Every damned joint in his body hurt. But he remembered what had happened before. And he was ready to go hunting—as soon as breathing didn’t hurt.

Someone came in. He looked up.

A blond nurse stood there. “Hello, handsome. Glad to see you are back with us.”

She had those same distinctive green eyes as the woman he loved. “Dixie. Your cousin was there?”

He remembered Meyra. The woman he adored.

All he’d been able to think about when he’d been putting one damned foot in front of the other was getting to her. To seeing her one more time.

He’d always want one more day with her.

“Which one?” Dixie was one of the Talley girls, beautiful women who ran the town inn and the diner and had every mortal man under eighty drooling whenever they smiled.

The town talked about Talleys.

This one was definitely no exception.

But he wanted the sweetest one for his own.

He had a plan to make that happen.

But first, he had to work on getting his ass out of this bed.

“Meyra. I remember her being there. I think. I may have been hallucinating. I remember thinking I just needed to make it to the inn, going over that damned bridge into the back garden. And then she was there.”

“She found you. You were very lucky, actually. She heard you from the back porch somehow. She was taking out the trash.”

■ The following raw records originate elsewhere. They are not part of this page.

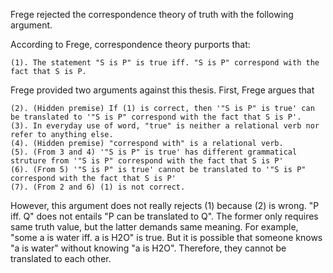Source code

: Frege rejected the correspondence theory of truth with the following argument.

According to Frege, correspondence theory purports that:

    (1). The statement "S is P" is true iff. "S is P" correspond with the fact that S is P.

Frege provided two arguments against this thesis. First, Frege argues that

    (2). (Hidden premise) If (1) is correct, then '"S is P" is true' can be translated to '"S is P" correspond with the fact that S is P'.
    (3). In everyday use of word, "true" is neither a relational verb nor refer to anything else.
    (4). (Hidden premise) "correspond with" is a relational verb.
    (5). (From 3 and 4) '"S is P" is true' has different grammatical struture from '"S is P" correspond with the fact that S is P'
    (6). (From 5) '"S is P" is true' cannot be translated to '"S is P" correspond with the fact that S is P'
    (7). (From 2 and 6) (1) is not correct. 

However, this argument does not really rejects (1) because (2) is wrong. "P iff. Q" does not entails "P can be translated to Q". The former only requires same truth value, but the latter demands same meaning. For example, "some a is water iff. a is H2O" is true. But it is possible that someone knows "a is water" without knowing "a is H2O". Therefore, they cannot be translated to each other.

“Did she see the ba—guys on my tail? I think they shot at me.” With silencers. The idea that Meyra might be a witness chilled him to the bone. He wasn’t going to be worth much here on his back. “Can you get my phone for me, sweetness?”

Not that his phone had done much good before. There hadn’t been a single bar of signal last night. Cell service in Masterson was spotty at best. He was ordering a satellite phone first thing in the morning.

“If you smile pretty.”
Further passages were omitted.